Max Whooley MS 2, Kayla Aikins MS 3, Brian Gilmer, MD
Distal femoral osteotomy
Distal femoral osteotomy (DFO) is a joint-preserving surgical procedure used to correct improper alignment of the femur and tibia in a condition known as valgus deformity. Valgus deformity causes a “knock-knee” appearance and places increased load on the lateral compartment of the knee joint. Varus, or “bow-legged”, deformity causes the opposite problem, placing increased load on the medial compartment.6 DFO is typically performed in patients with isolated osteoarthritis of the lateral compartment of the knee due to valgus deformity, in order to reduce excessive load in that area and avoid the need for a joint replacement procedure in relatively young, active patients.4,7
Indications & Contraindications
A valgus tibiofemoral angle of 5°-8° is considered physiologically normal.4 Valgus knee deformity beyond this point is associated with excessive compressive forces on the lateral compartment of the knee. Overtime, this may progressively damage the cartilage of the knee joint leading to osteoarthritis in this compartment. A tibiofemoral angle greater than 12° is considered severe valgus deformity.1 The severity of valgus deformity correlates with the extent of cartilaginous breakdown.6 Lower limb malalignment has the potential to cause deviations in gait along with ligament imbalance in the knee.1
DFO is indicated in patients with:
- Valgus deformity (tibiofemoral angle >8°)1
- Knee pain7
- Isolated mild to moderate lateral compartment osteoarthritis5,7
- Lateral condyle cartilage lesions5
- Lateral meniscus transplants5
- Non-operative treatment failure7
DFO is contraindicated in patients with:
- Severe medial compartment or tricompartmental osteoarthritis3
- Valgus deformity >20° 
- Severe articular damage (Ahlbäck Grade III or higher)4
- Poor knee ROM (<120° of flexion)4
- Inflammatory arthritis3,4 such as rheumatoid arthritis2
- Severe osteoporosis3
- Severe ligament instability4
- Tibial subluxation >1 cm 
Relative contraindications include severe patellofemoral arthritis, elevated BMI, nicotine use, and age >55. [3,5]
Causes of Valgus Knee Deformity
- Inflammatory disorders4
- Metabolic disease such as renal osteodystrophy1,2
- Complication of lateral meniscectomy1
- Other disorders of growth plate morphology1
Diagnosis & Pre-Operative Planning
Using lower limb x-rays, a weight-bearing line is drawn from the center of the femoral head to the center of the talus. A diagnosis of valgus deformity is confirmed if this line runs through the lateral compartment rather than the center of the knee.
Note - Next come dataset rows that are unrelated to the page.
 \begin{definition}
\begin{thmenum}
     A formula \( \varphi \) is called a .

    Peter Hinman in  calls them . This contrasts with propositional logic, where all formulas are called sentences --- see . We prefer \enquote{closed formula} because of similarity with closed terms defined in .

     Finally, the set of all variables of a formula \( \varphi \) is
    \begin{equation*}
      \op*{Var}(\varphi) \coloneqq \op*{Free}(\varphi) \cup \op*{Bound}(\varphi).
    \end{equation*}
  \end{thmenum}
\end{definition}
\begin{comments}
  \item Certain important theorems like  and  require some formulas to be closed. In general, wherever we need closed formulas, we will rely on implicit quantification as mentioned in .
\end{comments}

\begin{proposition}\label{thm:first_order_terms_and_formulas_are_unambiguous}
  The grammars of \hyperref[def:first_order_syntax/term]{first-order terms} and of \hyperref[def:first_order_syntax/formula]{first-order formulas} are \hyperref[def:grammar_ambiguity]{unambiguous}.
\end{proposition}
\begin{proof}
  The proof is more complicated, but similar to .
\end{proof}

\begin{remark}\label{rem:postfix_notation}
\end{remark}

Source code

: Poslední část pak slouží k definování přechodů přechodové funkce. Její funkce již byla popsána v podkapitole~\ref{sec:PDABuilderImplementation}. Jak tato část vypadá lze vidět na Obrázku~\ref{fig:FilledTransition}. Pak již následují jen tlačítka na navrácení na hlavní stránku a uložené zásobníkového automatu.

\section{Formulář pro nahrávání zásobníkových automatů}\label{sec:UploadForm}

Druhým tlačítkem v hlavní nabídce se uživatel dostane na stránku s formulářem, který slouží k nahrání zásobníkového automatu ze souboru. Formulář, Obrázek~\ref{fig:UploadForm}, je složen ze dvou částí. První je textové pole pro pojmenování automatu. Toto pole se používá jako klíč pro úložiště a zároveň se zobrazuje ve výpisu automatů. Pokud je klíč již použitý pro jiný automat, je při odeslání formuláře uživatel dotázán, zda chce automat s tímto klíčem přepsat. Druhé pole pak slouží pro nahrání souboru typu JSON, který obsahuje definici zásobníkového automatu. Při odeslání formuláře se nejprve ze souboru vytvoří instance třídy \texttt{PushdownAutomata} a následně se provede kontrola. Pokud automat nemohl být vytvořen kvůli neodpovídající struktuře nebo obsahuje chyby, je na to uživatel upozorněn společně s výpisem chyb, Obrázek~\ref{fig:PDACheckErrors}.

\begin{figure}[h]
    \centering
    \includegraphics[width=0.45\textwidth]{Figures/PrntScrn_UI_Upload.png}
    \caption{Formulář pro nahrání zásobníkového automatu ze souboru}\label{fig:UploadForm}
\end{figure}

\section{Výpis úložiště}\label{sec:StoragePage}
Lines must then be drawn from the centers of the femoral head and talus to the center of the intercondylar notch, in order to calculate the precise angle of correction necessary to restore normal anatomic alignment and to select an appropriate wedge size.5 If suspected during preoperative evaluation, articular, meniscal, or ligament pathology may be evaluated by MRI and further assessed by diagnostic arthroscopy.3,5 This will help determine if concomitant procedures such as lateral femoral condyle osteochondral allograft transplantation3 or ligament reconstruction4 may need to be performed prior to osteotomy.
In this x-ray the patient is standing up and the weight moves from the hip to the ankle. In this case, the deformity is valgus or ‘knock-kneed’ and too much pressure is passing through the outside of the knee joint. Incidentally the patient has had ACL surgery on both knees in the past and the metal screws can be seen as white objects on each side of the knee. The patient is starting to develop arthritis in the outside portions of the knee (lateral).
Coronal DFO is indicated for patients experiencing abnormal alignments of the bones that involve the knee joint. The procedure should be considered in active patients less than 65 years old (and typically much younger than this since partial knee replacement may be a better option for older patients) who are affected by osteoarthritis or other conditions that result in misalignment of the knee3. Activity level, lifestyle, and general health should be considered prior to surgery. In addition, a variety of medical conditions can result in deformities that may benefit from coronal DFO:
- Isolated arthritis along the lateral compartment of the knee. Arthritis can result from previous trauma, or from genetic predisposition. Surgery allows these patients to shift their weight from the lateral surface of the knee to the medial surface where normal cartilage is located.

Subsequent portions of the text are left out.